Exercise directions:
Would you go through the records below and copy each line with the string "detected"?

Material for the task:

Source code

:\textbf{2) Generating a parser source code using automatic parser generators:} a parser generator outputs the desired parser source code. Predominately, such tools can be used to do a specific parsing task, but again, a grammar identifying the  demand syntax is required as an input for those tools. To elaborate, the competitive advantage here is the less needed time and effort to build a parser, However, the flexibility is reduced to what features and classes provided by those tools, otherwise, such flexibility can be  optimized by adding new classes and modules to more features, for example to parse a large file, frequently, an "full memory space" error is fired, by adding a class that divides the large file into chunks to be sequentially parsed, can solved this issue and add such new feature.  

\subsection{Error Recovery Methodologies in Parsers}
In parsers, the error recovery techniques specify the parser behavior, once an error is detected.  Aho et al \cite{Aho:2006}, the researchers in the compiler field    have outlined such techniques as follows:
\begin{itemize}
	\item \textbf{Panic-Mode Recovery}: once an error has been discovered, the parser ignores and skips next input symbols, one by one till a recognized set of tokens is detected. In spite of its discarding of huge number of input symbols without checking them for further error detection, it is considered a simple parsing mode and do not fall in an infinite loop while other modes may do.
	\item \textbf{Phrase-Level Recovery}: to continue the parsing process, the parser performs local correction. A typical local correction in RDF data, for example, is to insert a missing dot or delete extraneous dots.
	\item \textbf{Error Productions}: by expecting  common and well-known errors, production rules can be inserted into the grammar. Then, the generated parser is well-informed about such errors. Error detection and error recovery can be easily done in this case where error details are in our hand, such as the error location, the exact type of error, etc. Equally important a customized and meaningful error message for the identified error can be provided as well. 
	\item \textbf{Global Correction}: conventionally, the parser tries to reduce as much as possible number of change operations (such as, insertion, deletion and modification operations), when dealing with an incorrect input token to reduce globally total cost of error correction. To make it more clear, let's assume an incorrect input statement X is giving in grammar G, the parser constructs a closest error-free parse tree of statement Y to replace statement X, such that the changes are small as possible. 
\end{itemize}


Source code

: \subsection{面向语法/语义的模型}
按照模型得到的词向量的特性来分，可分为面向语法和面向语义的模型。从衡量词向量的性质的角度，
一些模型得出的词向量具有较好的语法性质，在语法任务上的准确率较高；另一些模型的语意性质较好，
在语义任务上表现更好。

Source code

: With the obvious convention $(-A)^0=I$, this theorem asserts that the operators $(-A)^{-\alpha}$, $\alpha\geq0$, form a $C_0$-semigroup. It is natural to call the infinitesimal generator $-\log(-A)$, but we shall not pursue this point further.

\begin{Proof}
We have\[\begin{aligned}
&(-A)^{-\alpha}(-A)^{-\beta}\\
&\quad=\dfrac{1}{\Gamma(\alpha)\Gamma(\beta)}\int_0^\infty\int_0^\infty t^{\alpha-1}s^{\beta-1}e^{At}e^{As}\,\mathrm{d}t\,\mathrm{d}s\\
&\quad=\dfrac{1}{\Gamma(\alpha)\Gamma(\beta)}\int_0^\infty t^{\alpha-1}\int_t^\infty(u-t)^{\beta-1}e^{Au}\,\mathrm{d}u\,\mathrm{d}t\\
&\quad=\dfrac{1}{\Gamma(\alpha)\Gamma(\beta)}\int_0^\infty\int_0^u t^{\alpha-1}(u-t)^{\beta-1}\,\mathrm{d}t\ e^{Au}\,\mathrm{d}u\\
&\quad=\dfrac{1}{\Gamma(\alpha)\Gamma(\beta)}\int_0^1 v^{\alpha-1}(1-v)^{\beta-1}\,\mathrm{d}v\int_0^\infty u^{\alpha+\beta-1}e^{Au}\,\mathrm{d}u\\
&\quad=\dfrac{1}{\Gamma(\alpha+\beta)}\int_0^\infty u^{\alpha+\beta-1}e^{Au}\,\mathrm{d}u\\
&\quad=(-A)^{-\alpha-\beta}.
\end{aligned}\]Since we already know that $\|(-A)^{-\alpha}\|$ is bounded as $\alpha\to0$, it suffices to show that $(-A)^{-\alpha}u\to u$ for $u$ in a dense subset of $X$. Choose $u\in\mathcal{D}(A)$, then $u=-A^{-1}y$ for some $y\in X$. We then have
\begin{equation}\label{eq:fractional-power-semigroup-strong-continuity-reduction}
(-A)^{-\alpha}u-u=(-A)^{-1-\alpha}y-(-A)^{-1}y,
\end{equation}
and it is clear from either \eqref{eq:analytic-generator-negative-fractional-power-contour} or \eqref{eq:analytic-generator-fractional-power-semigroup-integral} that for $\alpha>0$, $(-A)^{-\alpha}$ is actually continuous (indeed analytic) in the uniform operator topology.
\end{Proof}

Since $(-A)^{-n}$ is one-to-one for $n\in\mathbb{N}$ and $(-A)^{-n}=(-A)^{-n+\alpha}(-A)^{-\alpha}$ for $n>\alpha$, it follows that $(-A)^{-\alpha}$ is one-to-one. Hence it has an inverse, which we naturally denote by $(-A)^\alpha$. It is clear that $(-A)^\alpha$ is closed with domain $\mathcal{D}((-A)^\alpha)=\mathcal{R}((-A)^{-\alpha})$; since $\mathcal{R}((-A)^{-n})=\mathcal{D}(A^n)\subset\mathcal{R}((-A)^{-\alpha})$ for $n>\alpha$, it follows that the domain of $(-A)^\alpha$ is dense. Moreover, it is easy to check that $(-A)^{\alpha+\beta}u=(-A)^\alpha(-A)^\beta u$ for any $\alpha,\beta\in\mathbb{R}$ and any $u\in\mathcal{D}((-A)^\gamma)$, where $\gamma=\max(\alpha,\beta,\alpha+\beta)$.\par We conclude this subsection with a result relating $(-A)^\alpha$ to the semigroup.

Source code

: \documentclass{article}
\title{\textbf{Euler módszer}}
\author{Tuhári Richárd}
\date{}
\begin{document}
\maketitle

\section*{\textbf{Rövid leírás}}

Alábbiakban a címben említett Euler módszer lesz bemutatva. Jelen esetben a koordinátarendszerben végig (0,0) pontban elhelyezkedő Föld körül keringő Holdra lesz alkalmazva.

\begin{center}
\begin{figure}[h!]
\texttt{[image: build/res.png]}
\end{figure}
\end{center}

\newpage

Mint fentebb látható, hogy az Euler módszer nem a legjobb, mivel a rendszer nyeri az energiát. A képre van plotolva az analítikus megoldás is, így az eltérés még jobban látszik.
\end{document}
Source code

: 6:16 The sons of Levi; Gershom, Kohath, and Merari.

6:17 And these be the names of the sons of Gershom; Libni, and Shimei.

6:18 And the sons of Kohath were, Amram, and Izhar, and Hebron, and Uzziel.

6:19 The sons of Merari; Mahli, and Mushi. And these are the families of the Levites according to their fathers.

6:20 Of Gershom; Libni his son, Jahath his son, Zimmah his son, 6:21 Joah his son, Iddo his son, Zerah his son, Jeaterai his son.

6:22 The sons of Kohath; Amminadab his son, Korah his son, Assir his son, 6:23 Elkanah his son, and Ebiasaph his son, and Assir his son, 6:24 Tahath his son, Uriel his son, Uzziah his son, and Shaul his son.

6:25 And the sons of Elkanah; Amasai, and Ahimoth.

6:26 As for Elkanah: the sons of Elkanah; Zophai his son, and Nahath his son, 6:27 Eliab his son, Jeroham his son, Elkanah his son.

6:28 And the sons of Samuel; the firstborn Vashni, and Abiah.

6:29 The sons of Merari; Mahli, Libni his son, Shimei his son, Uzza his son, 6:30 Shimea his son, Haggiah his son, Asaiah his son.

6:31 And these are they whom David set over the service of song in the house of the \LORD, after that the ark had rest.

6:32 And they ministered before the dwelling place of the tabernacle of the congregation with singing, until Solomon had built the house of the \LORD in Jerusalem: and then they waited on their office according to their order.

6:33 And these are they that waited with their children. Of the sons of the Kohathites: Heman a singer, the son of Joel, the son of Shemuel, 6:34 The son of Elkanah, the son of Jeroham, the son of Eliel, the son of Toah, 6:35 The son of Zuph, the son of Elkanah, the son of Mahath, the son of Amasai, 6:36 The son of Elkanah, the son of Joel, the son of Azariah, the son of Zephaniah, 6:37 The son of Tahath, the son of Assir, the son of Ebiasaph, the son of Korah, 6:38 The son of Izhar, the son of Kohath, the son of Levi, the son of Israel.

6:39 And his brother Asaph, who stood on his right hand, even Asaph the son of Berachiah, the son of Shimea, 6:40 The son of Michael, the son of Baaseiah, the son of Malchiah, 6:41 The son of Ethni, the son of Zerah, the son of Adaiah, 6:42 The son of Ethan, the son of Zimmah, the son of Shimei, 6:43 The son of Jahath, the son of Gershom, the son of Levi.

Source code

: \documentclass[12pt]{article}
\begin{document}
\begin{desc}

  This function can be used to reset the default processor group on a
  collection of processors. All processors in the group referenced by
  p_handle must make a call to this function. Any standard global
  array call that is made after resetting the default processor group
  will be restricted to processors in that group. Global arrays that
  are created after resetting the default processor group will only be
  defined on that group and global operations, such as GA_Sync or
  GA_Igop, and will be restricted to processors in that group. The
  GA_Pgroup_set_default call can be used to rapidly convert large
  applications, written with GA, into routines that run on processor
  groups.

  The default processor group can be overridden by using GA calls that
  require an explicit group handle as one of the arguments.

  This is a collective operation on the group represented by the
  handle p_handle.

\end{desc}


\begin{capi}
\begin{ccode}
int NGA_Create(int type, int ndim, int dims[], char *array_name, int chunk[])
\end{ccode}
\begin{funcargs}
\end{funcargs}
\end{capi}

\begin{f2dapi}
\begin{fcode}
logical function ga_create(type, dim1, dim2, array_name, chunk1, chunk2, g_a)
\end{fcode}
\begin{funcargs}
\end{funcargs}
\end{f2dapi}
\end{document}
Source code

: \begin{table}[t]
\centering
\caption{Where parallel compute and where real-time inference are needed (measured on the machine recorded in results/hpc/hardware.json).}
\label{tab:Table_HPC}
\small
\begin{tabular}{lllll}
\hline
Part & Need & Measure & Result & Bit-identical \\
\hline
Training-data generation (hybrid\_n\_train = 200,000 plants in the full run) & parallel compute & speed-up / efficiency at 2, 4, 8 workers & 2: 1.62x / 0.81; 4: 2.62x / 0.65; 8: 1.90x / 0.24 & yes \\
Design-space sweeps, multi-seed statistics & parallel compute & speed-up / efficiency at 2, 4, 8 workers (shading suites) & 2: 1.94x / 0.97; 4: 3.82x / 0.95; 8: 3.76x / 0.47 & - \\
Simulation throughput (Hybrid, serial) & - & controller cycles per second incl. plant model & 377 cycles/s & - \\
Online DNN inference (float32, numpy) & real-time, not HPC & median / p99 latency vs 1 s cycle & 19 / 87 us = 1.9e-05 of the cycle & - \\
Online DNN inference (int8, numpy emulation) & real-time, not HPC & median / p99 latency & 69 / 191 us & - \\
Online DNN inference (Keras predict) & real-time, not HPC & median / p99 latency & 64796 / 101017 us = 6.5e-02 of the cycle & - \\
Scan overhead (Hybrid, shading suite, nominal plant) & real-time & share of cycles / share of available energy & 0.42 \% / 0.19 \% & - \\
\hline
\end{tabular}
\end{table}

Exercise answer:
In parsers, the error recovery techniques specify the parser behavior, once an error is detected.  Aho et al \cite{Aho:2006}, the researchers in the compiler field    have outlined such techniques as follows:
	\item \textbf{Panic-Mode Recovery}: once an error has been discovered, the parser ignores and skips next input symbols, one by one till a recognized set of tokens is detected. In spite of its discarding of huge number of input symbols without checking them for further error detection, it is considered a simple parsing mode and do not fall in an infinite loop while other modes may do.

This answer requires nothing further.